The Rohingya Muslim people of Burma are facing what some have called genocide in their homeland, long denied citizenship rights and now under attack by both the official security forces and Buddhist-chauvinist militias, who have carried out massacres and burned down their villages. Some 500,000 Rohingya have fled across the border to Bangladesh—where they are not being welcomed. Already confined to squalid refugee camps near the Burmese border, they now face forcible relocation to an uninhabited offshore island. Shunted from one region to another, they are targeted by the predictable propaganda—Burmese authorities have stigmatized them as Muslim terrorists, and now Bangladesh authorities increasingly stigmatize them as drug-traffickers.
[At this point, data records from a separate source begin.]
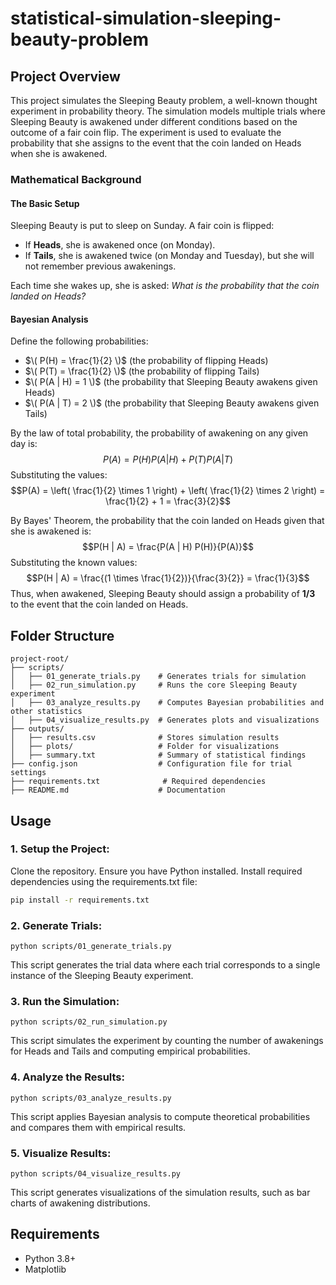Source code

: # statistical-simulation-sleeping-beauty-problem

## Project Overview

This project simulates the Sleeping Beauty problem, a well-known thought experiment in probability theory. The simulation models multiple trials where Sleeping Beauty is awakened under different conditions based on the outcome of a fair coin flip. The experiment is used to evaluate the probability that she assigns to the event that the coin landed on Heads when she is awakened.

### Mathematical Background

#### The Basic Setup
Sleeping Beauty is put to sleep on Sunday. A fair coin is flipped:
- If **Heads**, she is awakened once (on Monday).
- If **Tails**, she is awakened twice (on Monday and Tuesday), but she will not remember previous awakenings.

Each time she wakes up, she is asked: *What is the probability that the coin landed on Heads?*

#### Bayesian Analysis
Define the following probabilities:
- $\( P(H) = \frac{1}{2} \)$ (the probability of flipping Heads)
- $\( P(T) = \frac{1}{2} \)$ (the probability of flipping Tails)
- $\( P(A | H) = 1 \)$ (the probability that Sleeping Beauty awakens given Heads)
- $\( P(A | T) = 2 \)$ (the probability that Sleeping Beauty awakens given Tails)

By the law of total probability, the probability of awakening on any given day is:
$$P(A) = P(H) P(A | H) + P(T) P(A | T)$$
Substituting the values:
$$P(A) = \left( \frac{1}{2} \times 1 \right) + \left( \frac{1}{2} \times 2 \right) = \frac{1}{2} + 1 = \frac{3}{2}$$

By Bayes' Theorem, the probability that the coin landed on Heads given that she is awakened is:
$$P(H | A) = \frac{P(A | H) P(H)}{P(A)}$$
Substituting the known values:
$$P(H | A) = \frac{(1 \times \frac{1}{2})}{\frac{3}{2}} = \frac{1}{3}$$
Thus, when awakened, Sleeping Beauty should assign a probability of **1/3** to the event that the coin landed on Heads.

## Folder Structure

```
project-root/
├── scripts/
│   ├── 01_generate_trials.py    # Generates trials for simulation
│   ├── 02_run_simulation.py     # Runs the core Sleeping Beauty experiment
│   ├── 03_analyze_results.py    # Computes Bayesian probabilities and other statistics
│   ├── 04_visualize_results.py  # Generates plots and visualizations
├── outputs/
│   ├── results.csv              # Stores simulation results
│   ├── plots/                   # Folder for visualizations
│   ├── summary.txt              # Summary of statistical findings
├── config.json                  # Configuration file for trial settings
├── requirements.txt              # Required dependencies
├── README.md                    # Documentation
```

## Usage

### 1. Setup the Project:
Clone the repository.
Ensure you have Python installed.
Install required dependencies using the requirements.txt file:
```sh
pip install -r requirements.txt
```

### 2. Generate Trials:
```
python scripts/01_generate_trials.py
```
This script generates the trial data where each trial corresponds to a single instance of the Sleeping Beauty experiment.

### 3. Run the Simulation:
```
python scripts/02_run_simulation.py
```
This script simulates the experiment by counting the number of awakenings for Heads and Tails and computing empirical probabilities.

### 4. Analyze the Results:
```
python scripts/03_analyze_results.py
```
This script applies Bayesian analysis to compute theoretical probabilities and compares them with empirical results.

### 5. Visualize Results:
```
python scripts/04_visualize_results.py
```
This script generates visualizations of the simulation results, such as bar charts of awakening distributions.

## Requirements

- Python 3.8+
- Matplotlib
Human Rights Watch is protesting the plan to have refugees relocated from their camps in the Cox's Bazar area, just above the Burmese border, up the coast to isolated Thengar Char island. "The Bangladesh government is making the ridiculous claim that relocating Rohingya refugees to an island with absolutely no facilities that is deluged at high tide and submerged during the monsoon season will improve their living conditions," said Brad Adams, HRW's Asia director. "This proposal is both cruel and unworkable and should be abandoned."

But some are opposing the relocation for bad reasons. Up the coast in Noakhali district, where Thengar Char is located, local officials are saying they don't want the Rohingya because they are mixed up in drug-trafficking. Local official Minazur Rahman unsubtly told PBS News Hour: "In the past, the Rohingya were related to the drug problem. They are linked to drugs, linked to smuggling. Most of the people here, their main livelihood is fishing. The bad character and influence of the Rohingya people will impact the locals here."

This is something of a self-fulfilling fear. Denied citizenship or the right to work in either Burma or Bangladesh (despite the fact that the refugees started arriving a generation ago now), some Rohingya have indeed taken to smuggling yaba, or methamphetamine, Reuters reported from Cox's Bazar in February.

On July 9, two Rohingya community leaders were killed when violence broke out at one of the refugee camps near Cox's Bazar. A Rohingya youth has been arrested in the slayings, and authorities say he's been charged with drug-trafficking and human-trafficking as well as murder. Advocates for the refugees say they are being driven to crime and smuggling by the complete lack of any other economic opportunity.

Whatever social pathologies may exist in the camps around Cox's Bazar, the Rohingya will certainly not fare any better completely out of public and media view on Thengar Char. With the governments of Burma and Bangladesh alike intransigent on recognizing their basic rights or citizenship, there is no easy answer to this dilemma. But meanwhile, the world should oppose any effort to tar them with the narco-stigma—one of the oldest tricks of despots and bigots worldwide.